- The Washington Times - Thursday, November 26, 2009

Despite failing health, the Rev. Imagene Stewart, a D.C. institution, is still serving Thanksgiving dinner to countless homeless women, men and children after 40 years.

“I haven’t stopped serving Thanksgiving dinner yet, and everybody’s invited,” she said. “You are all welcome to come by and share Thanksgiving dinner at the House of Imagene.”

The House of Imagene shelter’s 40th annual Thanksgiving on Capitol Hill with veterans and battered and homeless families “is a very exciting day,” she said.

It will be held this year on Thanksgiving Day beginning at 11 a.m.

“After 40 years, I should keep going; God is good, I’ve been so sick, with my stroke, I can’t remember like I once did, but I know God has been good,” the 68-year-old Ms. Stewart said. ” I don’t even know why I’m still here … but I’m still here.”

Ms. Stewart, often called “Rev. Imagene,” acknowledges that she is much weaker because of a major stroke she had last year. However, she is taking each year as she goes along, she said, and the many volunteers who help prepare and serve the dinner help her keep it all together.

“Donations went down this year, but it is my feeling that we have let down certain people as church folk,” she said. “We could have and should have helped even more than what we are helping this year.”

In the mid-1960s, Ms. Stewart was homeless and survived by living in Lincoln Park in the District. She eventually found a job at the Government Printing Office, but she never forgot the hardships she had faced as a homeless person and was inspired to open her own shelter. She managed to set aside time to organize volunteers and found boarder rooms to house 30 homeless people.

Ms. Stewart then gained the attention of the late D.C. Mayor Walter E. Washington with her plans. With a meager budget, she was able to purchase property for the House of Imagene Shelter and Women’s Center in 1972. It is located at 1110 Sixth St. NE, Suite 4.

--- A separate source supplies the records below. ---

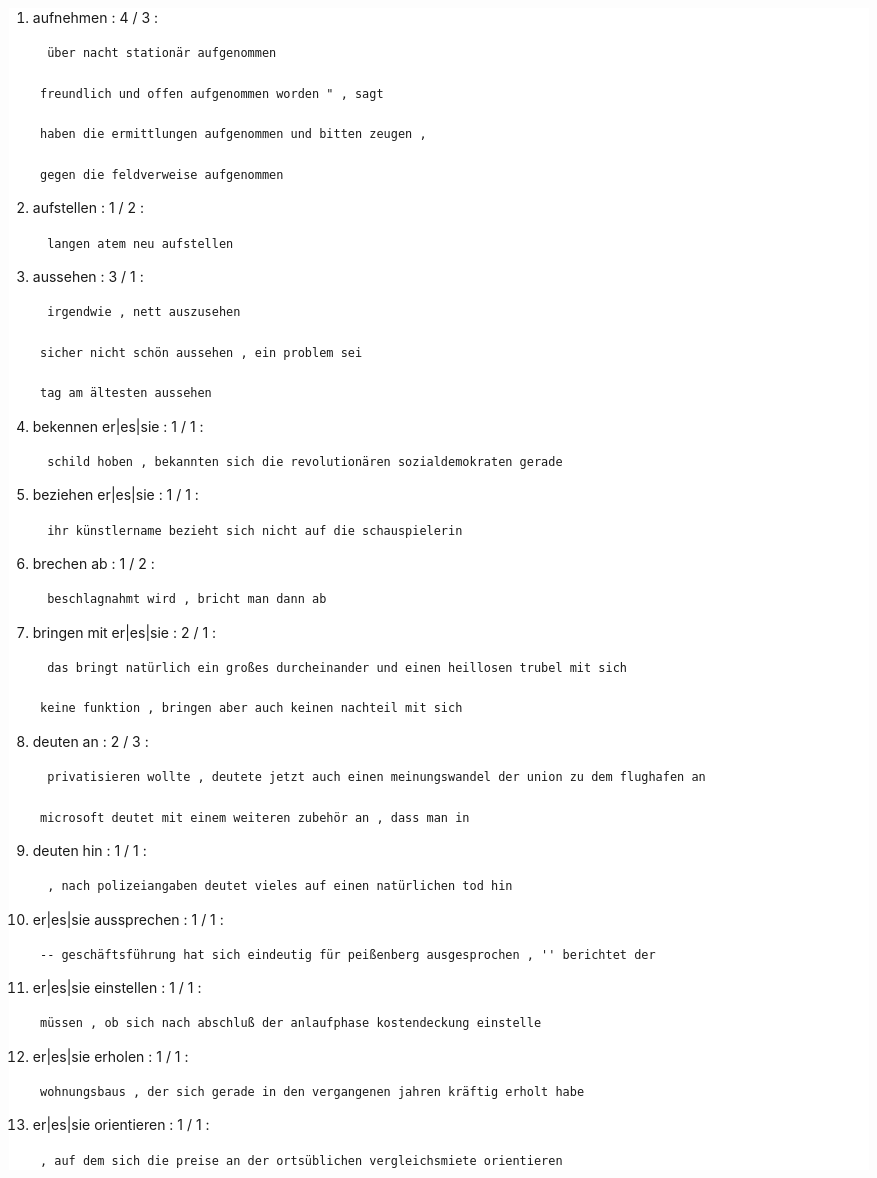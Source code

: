 1. aufnehmen : 4  / 3 :

		 über nacht stationär aufgenommen

		freundlich und offen aufgenommen worden " , sagt

		haben die ermittlungen aufgenommen und bitten zeugen ,

		gegen die feldverweise aufgenommen

2. aufstellen : 1  / 2 :

		 langen atem neu aufstellen

3. aussehen : 3  / 1 :

		 irgendwie , nett auszusehen

		sicher nicht schön aussehen , ein problem sei

		tag am ältesten aussehen

4. bekennen er|es|sie : 1  / 1 :

		 schild hoben , bekannten sich die revolutionären sozialdemokraten gerade

5. beziehen er|es|sie : 1  / 1 :

		 ihr künstlername bezieht sich nicht auf die schauspielerin

6. brechen ab : 1  / 2 :

		 beschlagnahmt wird , bricht man dann ab

7. bringen mit er|es|sie : 2  / 1 :

		 das bringt natürlich ein großes durcheinander und einen heillosen trubel mit sich

		keine funktion , bringen aber auch keinen nachteil mit sich

8. deuten an : 2  / 3 :

		 privatisieren wollte , deutete jetzt auch einen meinungswandel der union zu dem flughafen an

		microsoft deutet mit einem weiteren zubehör an , dass man in

9. deuten hin : 1  / 1 :

		 , nach polizeiangaben deutet vieles auf einen natürlichen tod hin

10. er|es|sie aussprechen : 1  / 1 :

		 -- geschäftsführung hat sich eindeutig für peißenberg ausgesprochen , '' berichtet der

11. er|es|sie einstellen : 1  / 1 :

		 müssen , ob sich nach abschluß der anlaufphase kostendeckung einstelle

12. er|es|sie erholen : 1  / 1 :

		 wohnungsbaus , der sich gerade in den vergangenen jahren kräftig erholt habe

13. er|es|sie orientieren : 1  / 1 :

		 , auf dem sich die preise an der ortsüblichen vergleichsmiete orientieren
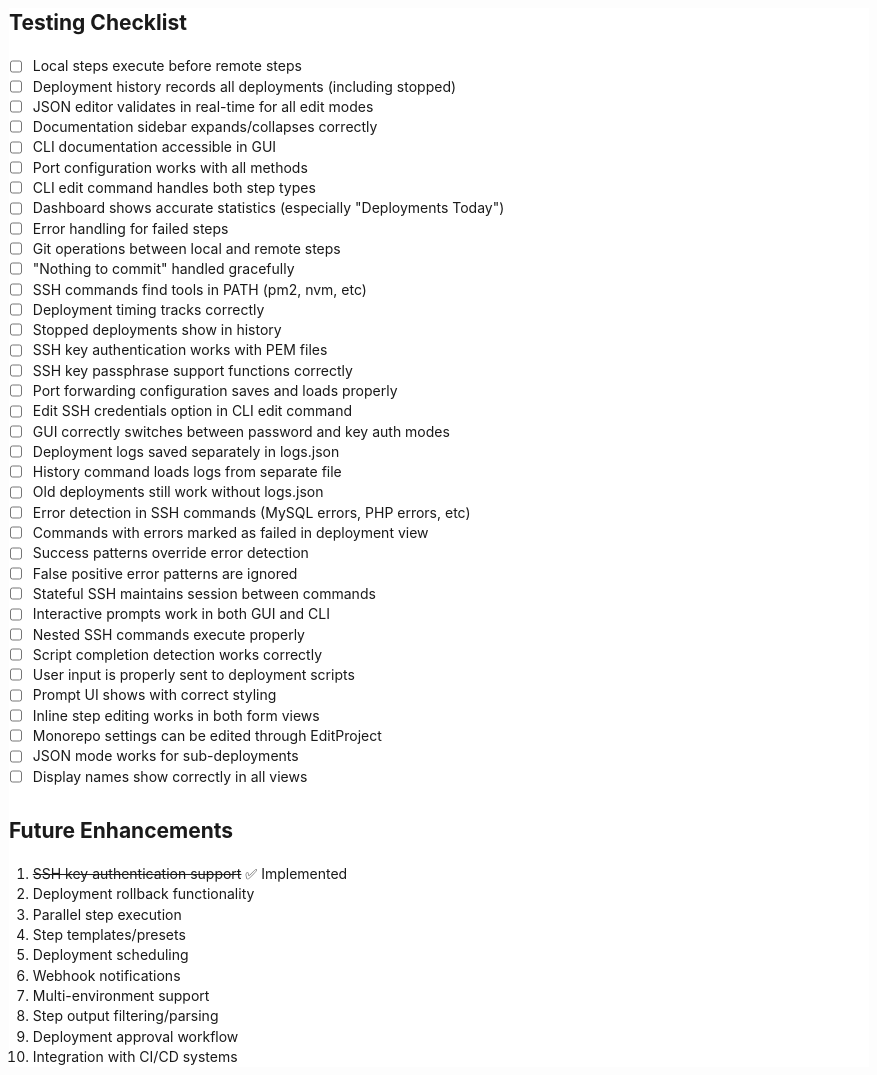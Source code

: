 ## Testing Checklist

- [ ] Local steps execute before remote steps
- [ ] Deployment history records all deployments (including stopped)
- [ ] JSON editor validates in real-time for all edit modes
- [ ] Documentation sidebar expands/collapses correctly
- [ ] CLI documentation accessible in GUI
- [ ] Port configuration works with all methods
- [ ] CLI edit command handles both step types
- [ ] Dashboard shows accurate statistics (especially "Deployments Today")
- [ ] Error handling for failed steps
- [ ] Git operations between local and remote steps
- [ ] "Nothing to commit" handled gracefully
- [ ] SSH commands find tools in PATH (pm2, nvm, etc)
- [ ] Deployment timing tracks correctly
- [ ] Stopped deployments show in history
- [ ] SSH key authentication works with PEM files
- [ ] SSH key passphrase support functions correctly
- [ ] Port forwarding configuration saves and loads properly
- [ ] Edit SSH credentials option in CLI edit command
- [ ] GUI correctly switches between password and key auth modes
- [ ] Deployment logs saved separately in logs.json
- [ ] History command loads logs from separate file
- [ ] Old deployments still work without logs.json
- [ ] Error detection in SSH commands (MySQL errors, PHP errors, etc)
- [ ] Commands with errors marked as failed in deployment view
- [ ] Success patterns override error detection
- [ ] False positive error patterns are ignored
- [ ] Stateful SSH maintains session between commands
- [ ] Interactive prompts work in both GUI and CLI
- [ ] Nested SSH commands execute properly
- [ ] Script completion detection works correctly
- [ ] User input is properly sent to deployment scripts
- [ ] Prompt UI shows with correct styling
- [ ] Inline step editing works in both form views
- [ ] Monorepo settings can be edited through EditProject
- [ ] JSON mode works for sub-deployments
- [ ] Display names show correctly in all views

## Future Enhancements

1. ~~SSH key authentication support~~ ✅ Implemented
2. Deployment rollback functionality
3. Parallel step execution
4. Step templates/presets
5. Deployment scheduling
6. Webhook notifications
7. Multi-environment support
8. Step output filtering/parsing
9. Deployment approval workflow
10. Integration with CI/CD systems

“My doors are always open, and we’re here to help anyone who needs us,” Ms. Stewart said.

In 1972, the same year the shelter opened, Ms. Stewart earned her associate’s degree from the University of the District of Columbia.

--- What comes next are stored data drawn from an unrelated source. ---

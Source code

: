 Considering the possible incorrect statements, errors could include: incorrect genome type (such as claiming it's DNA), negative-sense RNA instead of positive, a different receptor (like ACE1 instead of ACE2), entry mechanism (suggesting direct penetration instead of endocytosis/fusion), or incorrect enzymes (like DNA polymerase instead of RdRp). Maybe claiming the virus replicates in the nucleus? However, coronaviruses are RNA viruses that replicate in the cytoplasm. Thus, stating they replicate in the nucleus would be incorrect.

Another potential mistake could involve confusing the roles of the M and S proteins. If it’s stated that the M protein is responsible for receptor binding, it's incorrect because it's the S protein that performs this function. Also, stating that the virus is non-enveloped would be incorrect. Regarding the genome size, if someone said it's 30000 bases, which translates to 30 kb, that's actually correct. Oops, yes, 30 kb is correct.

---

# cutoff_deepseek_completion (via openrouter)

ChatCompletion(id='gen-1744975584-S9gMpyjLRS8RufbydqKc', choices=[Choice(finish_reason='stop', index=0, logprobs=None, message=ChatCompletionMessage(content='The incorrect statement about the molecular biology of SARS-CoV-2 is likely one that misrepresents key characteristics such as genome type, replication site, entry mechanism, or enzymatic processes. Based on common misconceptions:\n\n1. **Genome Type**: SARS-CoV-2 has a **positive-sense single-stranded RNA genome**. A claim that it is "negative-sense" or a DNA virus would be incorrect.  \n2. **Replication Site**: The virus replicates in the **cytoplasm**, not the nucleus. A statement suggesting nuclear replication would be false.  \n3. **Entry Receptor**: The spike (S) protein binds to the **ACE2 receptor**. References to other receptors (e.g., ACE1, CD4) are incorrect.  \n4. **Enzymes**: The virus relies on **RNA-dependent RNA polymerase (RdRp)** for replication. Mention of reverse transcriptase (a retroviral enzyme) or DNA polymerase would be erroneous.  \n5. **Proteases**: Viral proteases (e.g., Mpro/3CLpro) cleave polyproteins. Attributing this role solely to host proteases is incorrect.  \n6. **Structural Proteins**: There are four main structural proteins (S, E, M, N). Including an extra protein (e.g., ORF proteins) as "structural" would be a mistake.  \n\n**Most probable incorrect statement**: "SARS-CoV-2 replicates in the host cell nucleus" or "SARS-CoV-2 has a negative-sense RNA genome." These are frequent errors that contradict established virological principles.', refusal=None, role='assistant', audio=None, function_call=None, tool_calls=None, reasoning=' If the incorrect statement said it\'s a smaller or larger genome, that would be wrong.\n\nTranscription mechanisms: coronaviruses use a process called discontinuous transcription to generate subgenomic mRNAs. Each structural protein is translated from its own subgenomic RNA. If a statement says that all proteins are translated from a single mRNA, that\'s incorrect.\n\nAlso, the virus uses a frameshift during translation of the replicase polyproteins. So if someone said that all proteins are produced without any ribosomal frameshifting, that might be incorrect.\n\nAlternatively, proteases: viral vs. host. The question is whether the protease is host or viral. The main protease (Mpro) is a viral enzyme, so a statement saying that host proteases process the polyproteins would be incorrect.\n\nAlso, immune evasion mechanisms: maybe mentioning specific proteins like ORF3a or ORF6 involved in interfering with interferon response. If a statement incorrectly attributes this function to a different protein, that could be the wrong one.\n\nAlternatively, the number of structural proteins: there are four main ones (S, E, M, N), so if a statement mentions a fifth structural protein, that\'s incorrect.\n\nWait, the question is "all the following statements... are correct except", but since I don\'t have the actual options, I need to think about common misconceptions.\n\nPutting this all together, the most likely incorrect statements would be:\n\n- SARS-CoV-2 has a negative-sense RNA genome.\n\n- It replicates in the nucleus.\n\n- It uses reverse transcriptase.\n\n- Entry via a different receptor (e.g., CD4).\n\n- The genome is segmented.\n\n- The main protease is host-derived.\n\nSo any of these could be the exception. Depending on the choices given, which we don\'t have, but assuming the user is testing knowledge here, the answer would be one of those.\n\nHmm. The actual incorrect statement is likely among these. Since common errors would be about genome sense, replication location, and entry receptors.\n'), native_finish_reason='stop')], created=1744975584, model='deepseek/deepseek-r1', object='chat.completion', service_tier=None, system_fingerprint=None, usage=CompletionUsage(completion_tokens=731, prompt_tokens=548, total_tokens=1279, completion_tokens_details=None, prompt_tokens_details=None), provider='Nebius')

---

Ms. Stewart was born on Jan. 23, 1942, in Dublin, Ga. She arrived in the District in 1963 to participate in the March on Washington for jobs and freedom. After the march, she became ill and never returned home to Georgia, she said.

The House of Imagene Shelter and Women’s Center is the first D.C.-based shelter founded by a black woman. It comprises two satellite centers: a shelter for battered women and children and a shelter that provides temporary housing for homeless veterans and their families.

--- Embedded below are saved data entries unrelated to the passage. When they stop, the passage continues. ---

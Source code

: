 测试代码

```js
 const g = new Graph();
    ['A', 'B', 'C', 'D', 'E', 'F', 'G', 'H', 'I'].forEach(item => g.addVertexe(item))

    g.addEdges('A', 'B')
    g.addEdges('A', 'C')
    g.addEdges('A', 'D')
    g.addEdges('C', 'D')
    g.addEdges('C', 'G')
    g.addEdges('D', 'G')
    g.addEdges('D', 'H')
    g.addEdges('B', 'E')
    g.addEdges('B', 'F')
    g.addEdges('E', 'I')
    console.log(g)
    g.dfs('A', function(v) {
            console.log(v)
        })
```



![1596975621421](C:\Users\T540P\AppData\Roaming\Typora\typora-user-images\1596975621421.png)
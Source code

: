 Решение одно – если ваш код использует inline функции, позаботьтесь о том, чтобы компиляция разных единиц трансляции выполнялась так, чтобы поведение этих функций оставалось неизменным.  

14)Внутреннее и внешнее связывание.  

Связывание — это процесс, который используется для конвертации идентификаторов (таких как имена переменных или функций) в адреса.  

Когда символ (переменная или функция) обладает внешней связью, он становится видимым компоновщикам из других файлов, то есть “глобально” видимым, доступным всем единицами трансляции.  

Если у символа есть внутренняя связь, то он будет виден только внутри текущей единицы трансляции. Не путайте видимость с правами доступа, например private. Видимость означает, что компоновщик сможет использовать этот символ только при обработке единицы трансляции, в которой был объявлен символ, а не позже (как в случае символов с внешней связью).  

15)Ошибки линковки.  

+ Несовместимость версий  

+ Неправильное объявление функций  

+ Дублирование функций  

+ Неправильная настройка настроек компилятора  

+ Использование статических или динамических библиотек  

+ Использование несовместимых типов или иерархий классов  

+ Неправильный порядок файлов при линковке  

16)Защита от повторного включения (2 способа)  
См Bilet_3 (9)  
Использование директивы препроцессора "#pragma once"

Ms. Stewart went on to become pastor of the Greater Pearly Gates Baptist Church. She also worked as a radio personality for WOL radio in the District. In 1992, she was honored with the prestigious Living the Dream Award for her service to battered women and the homeless. In 1993, Ms. Stewart served as the national chaplain for the American Legion Auxiliary and as the director of the United States Department of Veterans Affairs.

Ms. Stewart has received the Bridge Builder of D.C. award, presented by the Family Federation for World Peace and Unification in 2001.

She said the House of Imagene served 1,500 people in 2008. “We will see how many come through this year, but we are prepared for 1,500 or more for this year. The people just keep coming, one after the other,” Ms. Stewart said.

• Lyndia Grant is an author and freelance writer living in the District.